▶ [ASSIGNMENT]:
Examine the material below. Gather every line in which the string "виде" appears.

▶ [MATERIAL TO PROCESS]:

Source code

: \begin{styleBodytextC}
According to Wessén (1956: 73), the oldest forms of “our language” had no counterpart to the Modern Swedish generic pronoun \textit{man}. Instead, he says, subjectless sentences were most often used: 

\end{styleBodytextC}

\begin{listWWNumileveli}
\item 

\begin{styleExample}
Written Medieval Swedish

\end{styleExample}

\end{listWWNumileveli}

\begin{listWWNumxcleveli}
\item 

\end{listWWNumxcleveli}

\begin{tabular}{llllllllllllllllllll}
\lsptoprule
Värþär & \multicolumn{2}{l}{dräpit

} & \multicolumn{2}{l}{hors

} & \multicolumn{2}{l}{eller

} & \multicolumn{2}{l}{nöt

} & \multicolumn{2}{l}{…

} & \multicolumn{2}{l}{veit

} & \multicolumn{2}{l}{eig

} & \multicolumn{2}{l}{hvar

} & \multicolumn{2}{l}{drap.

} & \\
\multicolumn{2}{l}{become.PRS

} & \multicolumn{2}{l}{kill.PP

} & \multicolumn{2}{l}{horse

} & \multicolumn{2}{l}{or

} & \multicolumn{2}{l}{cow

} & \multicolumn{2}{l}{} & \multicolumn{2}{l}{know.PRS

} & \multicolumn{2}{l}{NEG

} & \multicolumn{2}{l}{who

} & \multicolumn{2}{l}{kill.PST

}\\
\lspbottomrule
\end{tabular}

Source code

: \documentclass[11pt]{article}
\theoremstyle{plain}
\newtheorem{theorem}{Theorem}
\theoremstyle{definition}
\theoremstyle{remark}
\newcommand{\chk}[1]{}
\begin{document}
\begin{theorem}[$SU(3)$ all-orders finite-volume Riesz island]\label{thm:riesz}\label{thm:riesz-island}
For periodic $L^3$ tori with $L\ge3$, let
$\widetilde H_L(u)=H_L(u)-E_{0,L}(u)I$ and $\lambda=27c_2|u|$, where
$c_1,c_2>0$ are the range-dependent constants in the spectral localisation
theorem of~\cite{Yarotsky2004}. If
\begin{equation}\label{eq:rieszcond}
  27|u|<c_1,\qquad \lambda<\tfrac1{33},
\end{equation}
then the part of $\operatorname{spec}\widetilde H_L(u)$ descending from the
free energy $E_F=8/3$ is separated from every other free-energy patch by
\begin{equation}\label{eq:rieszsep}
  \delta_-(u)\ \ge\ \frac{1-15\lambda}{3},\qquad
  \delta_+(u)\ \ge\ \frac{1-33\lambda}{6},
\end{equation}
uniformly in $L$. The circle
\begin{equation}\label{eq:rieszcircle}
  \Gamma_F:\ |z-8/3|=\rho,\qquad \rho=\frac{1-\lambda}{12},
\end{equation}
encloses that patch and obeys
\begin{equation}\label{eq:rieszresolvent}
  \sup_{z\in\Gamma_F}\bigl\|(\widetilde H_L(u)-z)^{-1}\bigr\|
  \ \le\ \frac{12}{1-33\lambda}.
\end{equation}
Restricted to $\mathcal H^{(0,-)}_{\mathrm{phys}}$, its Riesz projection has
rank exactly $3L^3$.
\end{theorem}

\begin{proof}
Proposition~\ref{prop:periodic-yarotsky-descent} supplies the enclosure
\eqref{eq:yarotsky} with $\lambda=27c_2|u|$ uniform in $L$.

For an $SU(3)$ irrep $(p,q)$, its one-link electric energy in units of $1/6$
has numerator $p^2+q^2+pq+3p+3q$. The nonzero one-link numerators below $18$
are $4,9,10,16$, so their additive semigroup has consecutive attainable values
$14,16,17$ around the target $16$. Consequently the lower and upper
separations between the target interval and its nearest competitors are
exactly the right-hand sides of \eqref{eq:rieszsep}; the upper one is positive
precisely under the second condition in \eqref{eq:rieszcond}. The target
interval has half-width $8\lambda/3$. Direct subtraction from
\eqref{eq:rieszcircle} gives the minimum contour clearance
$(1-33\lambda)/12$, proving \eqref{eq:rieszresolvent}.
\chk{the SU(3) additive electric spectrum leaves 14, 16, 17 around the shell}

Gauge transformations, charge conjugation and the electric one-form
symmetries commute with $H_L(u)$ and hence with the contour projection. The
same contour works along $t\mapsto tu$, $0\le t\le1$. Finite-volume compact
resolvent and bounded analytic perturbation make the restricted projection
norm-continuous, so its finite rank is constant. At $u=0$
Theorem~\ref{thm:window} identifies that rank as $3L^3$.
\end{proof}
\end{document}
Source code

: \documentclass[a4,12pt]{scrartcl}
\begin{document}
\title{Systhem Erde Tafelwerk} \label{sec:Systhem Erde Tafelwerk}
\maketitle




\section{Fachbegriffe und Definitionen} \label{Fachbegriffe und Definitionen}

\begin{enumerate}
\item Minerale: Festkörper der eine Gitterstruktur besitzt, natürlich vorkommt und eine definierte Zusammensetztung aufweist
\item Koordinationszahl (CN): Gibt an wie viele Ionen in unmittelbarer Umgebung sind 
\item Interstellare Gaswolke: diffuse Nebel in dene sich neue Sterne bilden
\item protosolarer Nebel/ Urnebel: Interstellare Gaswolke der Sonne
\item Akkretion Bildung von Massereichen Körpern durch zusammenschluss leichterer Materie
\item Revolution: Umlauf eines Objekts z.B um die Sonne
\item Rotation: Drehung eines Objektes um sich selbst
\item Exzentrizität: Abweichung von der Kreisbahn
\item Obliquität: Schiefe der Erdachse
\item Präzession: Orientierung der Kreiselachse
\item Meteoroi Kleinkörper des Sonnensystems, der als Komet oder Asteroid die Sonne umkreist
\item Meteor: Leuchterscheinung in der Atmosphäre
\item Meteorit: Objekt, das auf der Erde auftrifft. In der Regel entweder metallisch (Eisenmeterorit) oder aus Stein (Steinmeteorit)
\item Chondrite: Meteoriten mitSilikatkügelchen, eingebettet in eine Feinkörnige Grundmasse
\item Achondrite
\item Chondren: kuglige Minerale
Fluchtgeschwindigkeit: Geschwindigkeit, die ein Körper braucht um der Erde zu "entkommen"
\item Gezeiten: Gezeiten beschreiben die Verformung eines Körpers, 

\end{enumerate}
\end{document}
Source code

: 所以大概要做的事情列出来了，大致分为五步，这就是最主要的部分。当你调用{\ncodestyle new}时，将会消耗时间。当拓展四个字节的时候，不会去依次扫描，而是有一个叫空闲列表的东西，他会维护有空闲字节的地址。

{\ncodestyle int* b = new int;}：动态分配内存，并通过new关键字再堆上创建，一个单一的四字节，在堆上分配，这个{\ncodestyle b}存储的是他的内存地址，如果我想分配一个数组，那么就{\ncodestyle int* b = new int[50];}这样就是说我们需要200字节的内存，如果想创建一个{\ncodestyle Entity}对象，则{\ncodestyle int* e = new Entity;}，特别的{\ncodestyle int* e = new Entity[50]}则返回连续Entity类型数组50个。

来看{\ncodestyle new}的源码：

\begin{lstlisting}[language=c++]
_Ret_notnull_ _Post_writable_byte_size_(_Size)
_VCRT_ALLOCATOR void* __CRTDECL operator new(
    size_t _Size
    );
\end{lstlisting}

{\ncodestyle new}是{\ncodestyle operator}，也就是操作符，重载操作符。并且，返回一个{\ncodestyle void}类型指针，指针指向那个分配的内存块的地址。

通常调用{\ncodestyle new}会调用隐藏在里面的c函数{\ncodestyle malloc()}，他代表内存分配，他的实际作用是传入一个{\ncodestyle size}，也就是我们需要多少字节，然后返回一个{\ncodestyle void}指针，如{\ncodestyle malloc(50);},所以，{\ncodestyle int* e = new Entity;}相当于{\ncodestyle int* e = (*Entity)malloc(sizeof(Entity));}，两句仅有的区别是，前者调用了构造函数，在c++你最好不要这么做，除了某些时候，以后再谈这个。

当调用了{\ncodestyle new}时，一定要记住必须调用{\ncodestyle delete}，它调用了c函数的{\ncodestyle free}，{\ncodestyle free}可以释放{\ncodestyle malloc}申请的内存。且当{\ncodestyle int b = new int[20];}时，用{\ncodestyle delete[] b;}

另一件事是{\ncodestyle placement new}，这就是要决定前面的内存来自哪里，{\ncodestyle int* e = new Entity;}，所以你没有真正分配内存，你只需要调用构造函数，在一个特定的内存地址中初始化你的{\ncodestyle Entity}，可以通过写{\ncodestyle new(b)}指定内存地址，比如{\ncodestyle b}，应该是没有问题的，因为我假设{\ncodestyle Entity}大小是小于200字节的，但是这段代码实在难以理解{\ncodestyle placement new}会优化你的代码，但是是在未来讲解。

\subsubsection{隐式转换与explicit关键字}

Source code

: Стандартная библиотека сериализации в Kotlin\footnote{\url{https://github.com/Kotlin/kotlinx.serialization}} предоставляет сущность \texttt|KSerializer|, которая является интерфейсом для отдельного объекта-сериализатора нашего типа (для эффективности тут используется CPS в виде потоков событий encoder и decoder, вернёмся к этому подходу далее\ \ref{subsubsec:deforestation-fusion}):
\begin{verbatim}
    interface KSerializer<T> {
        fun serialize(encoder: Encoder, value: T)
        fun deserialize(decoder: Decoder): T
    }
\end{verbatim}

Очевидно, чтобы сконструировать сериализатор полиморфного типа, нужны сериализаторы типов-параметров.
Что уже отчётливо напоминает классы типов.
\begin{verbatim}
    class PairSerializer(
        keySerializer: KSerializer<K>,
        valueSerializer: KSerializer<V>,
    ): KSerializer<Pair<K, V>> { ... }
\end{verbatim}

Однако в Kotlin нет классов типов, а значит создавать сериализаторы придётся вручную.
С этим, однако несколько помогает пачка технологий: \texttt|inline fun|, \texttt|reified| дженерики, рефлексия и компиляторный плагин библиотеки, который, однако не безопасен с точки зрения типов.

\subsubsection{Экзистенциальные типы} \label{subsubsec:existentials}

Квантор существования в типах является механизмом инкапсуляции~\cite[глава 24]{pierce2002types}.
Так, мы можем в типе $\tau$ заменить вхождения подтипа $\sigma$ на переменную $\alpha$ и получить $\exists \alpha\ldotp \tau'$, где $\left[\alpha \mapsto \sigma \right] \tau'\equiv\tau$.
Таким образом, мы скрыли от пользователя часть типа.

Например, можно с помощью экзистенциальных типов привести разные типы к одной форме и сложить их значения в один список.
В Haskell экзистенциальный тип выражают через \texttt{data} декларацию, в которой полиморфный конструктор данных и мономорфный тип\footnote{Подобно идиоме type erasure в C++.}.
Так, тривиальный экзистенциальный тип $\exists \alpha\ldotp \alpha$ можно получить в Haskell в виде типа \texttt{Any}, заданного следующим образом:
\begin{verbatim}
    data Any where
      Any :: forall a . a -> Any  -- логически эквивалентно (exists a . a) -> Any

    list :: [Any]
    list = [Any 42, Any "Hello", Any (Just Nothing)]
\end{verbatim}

▶ [RESPONSE BOX]:
: Стандартная библиотека сериализации в Kotlin\footnote{\url{https://github.com/Kotlin/kotlinx.serialization}} предоставляет сущность \texttt|KSerializer|, которая является интерфейсом для отдельного объекта-сериализатора нашего типа (для эффективности тут используется CPS в виде потоков событий encoder и decoder, вернёмся к этому подходу далее\ \ref{subsubsec:deforestation-fusion}):
Так, тривиальный экзистенциальный тип $\exists \alpha\ldotp \alpha$ можно получить в Haskell в виде типа \texttt{Any}, заданного следующим образом:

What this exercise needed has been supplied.